You will each do three separate runs, one with each choice of branch length scaling factor. When each run finishes, enter its results in this Google spreadsheet: https://docs.google.com/spreadsheets/d/1bHYJZ-xzYFh8JeWWceELhRczKQTNHbLA5rJmHrjZJiY/edit?usp=sharing . The graphs will dynamically update (hopefully!), so you can watch the progress made by the class while you wait for your runs to finish (you may want to copy your results somewhere and get the next run started before you enter the data into the spreadsheet). We will come together as a group to discuss the results if there is time.

References

Chifman J., Kubatko L.S. 2014. Quartet inference from SNP data under the coalescent model. 30:3317–3324.

Chifman J., Kubatko L.S. 2015. Identifiability of the unrooted species tree topology under the coalescent model with time-reversible substitution processes, site-specific rate variation, and invariable sites. J Theor Biol. 374:35–47.

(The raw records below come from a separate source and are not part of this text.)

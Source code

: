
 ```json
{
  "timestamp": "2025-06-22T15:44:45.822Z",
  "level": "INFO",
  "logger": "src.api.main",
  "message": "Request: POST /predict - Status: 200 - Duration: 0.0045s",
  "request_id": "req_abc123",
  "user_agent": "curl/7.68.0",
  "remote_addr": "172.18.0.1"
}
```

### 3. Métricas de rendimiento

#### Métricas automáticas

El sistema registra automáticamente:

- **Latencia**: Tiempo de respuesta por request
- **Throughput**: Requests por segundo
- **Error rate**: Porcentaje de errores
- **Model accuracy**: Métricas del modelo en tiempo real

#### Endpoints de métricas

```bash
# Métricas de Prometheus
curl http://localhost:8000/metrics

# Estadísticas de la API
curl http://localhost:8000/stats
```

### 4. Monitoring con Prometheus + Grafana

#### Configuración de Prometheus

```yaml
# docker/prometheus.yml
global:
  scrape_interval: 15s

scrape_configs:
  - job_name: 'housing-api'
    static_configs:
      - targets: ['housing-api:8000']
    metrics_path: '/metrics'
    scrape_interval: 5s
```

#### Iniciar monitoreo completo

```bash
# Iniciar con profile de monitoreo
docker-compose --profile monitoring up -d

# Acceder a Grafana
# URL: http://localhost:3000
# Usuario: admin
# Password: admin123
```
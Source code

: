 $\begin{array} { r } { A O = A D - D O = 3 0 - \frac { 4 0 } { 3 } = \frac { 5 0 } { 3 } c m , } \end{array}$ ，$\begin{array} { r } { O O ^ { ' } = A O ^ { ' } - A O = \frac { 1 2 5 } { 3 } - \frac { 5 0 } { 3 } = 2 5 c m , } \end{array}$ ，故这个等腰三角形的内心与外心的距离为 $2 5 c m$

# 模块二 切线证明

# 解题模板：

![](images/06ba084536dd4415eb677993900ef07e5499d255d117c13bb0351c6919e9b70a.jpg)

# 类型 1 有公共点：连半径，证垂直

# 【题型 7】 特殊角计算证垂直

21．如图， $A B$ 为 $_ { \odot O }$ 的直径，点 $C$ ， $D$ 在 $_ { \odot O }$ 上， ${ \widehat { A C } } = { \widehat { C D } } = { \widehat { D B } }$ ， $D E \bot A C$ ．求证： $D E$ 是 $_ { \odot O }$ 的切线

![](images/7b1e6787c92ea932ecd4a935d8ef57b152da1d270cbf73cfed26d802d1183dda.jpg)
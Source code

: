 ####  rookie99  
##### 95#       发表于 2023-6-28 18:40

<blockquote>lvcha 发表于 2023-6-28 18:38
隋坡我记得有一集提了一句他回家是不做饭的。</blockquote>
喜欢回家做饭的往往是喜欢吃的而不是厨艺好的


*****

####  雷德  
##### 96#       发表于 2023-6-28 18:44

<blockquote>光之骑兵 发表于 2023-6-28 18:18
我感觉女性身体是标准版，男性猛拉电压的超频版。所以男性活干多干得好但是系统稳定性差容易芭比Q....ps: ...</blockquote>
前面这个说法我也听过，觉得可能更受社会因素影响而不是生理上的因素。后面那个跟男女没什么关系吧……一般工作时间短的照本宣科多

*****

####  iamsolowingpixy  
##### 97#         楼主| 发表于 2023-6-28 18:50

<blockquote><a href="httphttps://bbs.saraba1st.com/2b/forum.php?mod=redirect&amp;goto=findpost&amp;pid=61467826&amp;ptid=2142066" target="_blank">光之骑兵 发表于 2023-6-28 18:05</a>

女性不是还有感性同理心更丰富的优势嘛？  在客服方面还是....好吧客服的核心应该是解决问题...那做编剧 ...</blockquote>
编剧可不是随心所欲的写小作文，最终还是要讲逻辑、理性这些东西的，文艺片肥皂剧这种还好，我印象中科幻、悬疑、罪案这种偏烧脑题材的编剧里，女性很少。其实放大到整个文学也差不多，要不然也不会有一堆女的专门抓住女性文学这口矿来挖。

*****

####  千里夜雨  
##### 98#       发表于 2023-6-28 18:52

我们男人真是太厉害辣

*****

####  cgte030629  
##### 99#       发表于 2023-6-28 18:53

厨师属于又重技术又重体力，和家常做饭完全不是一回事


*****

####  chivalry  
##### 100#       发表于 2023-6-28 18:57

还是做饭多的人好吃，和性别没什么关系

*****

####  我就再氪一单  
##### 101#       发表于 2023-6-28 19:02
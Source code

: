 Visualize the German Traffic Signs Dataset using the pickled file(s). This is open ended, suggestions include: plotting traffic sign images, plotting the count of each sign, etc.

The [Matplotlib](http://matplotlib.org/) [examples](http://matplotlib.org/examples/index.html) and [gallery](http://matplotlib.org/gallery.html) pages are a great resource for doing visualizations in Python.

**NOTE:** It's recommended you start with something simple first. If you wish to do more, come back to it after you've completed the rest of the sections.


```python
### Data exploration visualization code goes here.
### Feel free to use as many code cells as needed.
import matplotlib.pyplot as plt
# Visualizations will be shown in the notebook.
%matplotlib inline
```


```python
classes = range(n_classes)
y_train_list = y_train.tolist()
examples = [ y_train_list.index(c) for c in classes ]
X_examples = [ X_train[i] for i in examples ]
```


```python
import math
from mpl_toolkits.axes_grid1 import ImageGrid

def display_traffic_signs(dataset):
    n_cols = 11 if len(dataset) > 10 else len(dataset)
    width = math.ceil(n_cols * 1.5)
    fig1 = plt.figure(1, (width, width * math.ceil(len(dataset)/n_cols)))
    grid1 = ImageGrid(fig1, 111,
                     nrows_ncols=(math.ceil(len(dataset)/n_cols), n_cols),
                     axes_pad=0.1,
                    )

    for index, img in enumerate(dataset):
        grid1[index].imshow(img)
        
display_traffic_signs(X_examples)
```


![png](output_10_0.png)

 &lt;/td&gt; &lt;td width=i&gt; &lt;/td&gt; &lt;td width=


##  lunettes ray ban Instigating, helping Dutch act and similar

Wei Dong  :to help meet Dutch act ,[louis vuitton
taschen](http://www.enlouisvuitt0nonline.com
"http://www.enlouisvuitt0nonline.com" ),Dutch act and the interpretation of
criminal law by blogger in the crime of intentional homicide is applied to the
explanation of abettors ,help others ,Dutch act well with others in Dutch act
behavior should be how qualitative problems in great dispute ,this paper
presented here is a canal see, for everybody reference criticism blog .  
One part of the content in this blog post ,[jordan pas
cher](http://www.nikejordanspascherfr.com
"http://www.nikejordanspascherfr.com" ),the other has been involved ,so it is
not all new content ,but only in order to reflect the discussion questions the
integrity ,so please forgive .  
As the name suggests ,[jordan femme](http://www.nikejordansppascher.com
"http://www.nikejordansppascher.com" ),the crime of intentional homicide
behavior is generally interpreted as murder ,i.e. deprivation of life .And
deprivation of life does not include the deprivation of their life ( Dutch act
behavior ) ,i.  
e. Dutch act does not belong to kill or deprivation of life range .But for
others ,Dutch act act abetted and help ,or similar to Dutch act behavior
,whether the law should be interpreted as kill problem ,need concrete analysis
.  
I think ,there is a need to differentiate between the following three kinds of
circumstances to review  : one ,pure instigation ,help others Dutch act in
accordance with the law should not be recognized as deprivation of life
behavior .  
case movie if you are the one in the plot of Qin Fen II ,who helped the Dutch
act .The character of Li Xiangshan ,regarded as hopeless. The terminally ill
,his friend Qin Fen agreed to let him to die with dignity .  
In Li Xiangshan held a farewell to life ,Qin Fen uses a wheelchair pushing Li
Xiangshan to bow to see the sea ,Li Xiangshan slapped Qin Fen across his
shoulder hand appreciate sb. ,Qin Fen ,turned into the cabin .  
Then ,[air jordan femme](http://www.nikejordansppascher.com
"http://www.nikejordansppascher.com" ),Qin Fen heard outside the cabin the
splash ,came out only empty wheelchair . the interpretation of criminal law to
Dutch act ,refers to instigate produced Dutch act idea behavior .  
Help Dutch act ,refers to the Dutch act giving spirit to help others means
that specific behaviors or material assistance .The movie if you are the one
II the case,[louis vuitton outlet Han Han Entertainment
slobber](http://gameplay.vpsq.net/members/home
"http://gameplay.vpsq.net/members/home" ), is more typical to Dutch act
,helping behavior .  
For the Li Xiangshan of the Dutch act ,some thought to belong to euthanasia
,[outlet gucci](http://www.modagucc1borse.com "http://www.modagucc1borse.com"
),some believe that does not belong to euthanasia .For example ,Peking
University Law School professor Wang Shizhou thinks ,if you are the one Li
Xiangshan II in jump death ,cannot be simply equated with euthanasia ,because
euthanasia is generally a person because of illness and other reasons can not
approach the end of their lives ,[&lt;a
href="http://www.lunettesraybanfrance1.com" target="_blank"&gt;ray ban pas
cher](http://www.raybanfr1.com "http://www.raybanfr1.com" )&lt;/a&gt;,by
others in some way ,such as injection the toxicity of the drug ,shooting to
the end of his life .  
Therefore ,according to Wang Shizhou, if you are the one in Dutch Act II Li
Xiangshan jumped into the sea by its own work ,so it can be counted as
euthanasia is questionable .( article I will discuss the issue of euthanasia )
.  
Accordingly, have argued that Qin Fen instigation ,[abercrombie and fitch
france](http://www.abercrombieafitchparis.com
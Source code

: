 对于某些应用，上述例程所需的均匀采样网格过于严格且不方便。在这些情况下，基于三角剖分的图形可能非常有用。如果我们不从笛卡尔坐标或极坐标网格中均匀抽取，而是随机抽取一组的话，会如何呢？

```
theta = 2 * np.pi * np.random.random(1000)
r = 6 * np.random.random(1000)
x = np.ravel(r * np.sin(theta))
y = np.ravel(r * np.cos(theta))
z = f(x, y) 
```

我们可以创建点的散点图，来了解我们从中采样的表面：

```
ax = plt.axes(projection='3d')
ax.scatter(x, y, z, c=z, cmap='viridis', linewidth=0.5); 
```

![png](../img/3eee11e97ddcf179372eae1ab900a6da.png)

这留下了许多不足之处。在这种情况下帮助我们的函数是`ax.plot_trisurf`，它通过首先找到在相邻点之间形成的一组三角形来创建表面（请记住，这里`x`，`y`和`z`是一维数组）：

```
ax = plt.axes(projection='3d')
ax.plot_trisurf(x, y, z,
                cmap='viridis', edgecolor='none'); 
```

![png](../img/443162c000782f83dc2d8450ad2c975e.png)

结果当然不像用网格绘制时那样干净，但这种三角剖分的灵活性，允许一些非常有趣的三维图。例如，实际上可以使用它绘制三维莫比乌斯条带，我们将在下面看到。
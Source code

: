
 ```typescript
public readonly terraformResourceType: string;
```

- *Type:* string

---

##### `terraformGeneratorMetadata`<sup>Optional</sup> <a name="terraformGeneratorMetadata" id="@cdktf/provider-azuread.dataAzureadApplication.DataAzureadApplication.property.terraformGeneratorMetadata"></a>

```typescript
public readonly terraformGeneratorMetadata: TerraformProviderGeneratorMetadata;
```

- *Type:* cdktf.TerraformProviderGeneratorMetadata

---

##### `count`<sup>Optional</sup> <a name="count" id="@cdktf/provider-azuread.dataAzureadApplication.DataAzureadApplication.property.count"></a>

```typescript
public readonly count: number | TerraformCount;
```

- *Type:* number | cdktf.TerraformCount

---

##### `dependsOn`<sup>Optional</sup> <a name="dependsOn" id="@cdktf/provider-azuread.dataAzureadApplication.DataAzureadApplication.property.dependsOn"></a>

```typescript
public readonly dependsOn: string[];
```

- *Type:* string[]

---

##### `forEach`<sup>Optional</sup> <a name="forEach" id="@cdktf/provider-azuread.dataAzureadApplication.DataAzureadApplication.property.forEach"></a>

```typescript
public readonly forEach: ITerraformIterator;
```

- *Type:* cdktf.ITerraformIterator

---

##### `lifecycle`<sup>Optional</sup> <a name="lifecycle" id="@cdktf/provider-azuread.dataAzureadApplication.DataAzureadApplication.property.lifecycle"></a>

Kubatko L.S., Degnan J.H. 2007. Inconsistency of phylogenetic estimates from concatenated data under coalescence. Syst Biol. 56:17–24.

Kubatko, L., H.L. Gibbs, and E.W. Bloomquist. 2011. Inferring species-level phylogenies and taxonomic distinctiveness using multi-locus data in Sistrurus rattlesnakes, Systematic Biology,60(4): 393-409.

Liu L., Edwards S.V. 2009. Phylogenetic analysis in the anomaly zone. Syst Biol. 58:452–460.

Roch, S. and M. Steel. 2015. Likelihood-based tree reconstruction on a concatenation of aligned sequence data sets can be statistically inconsistent. Theoret. Pop. Biol. 100:56-62.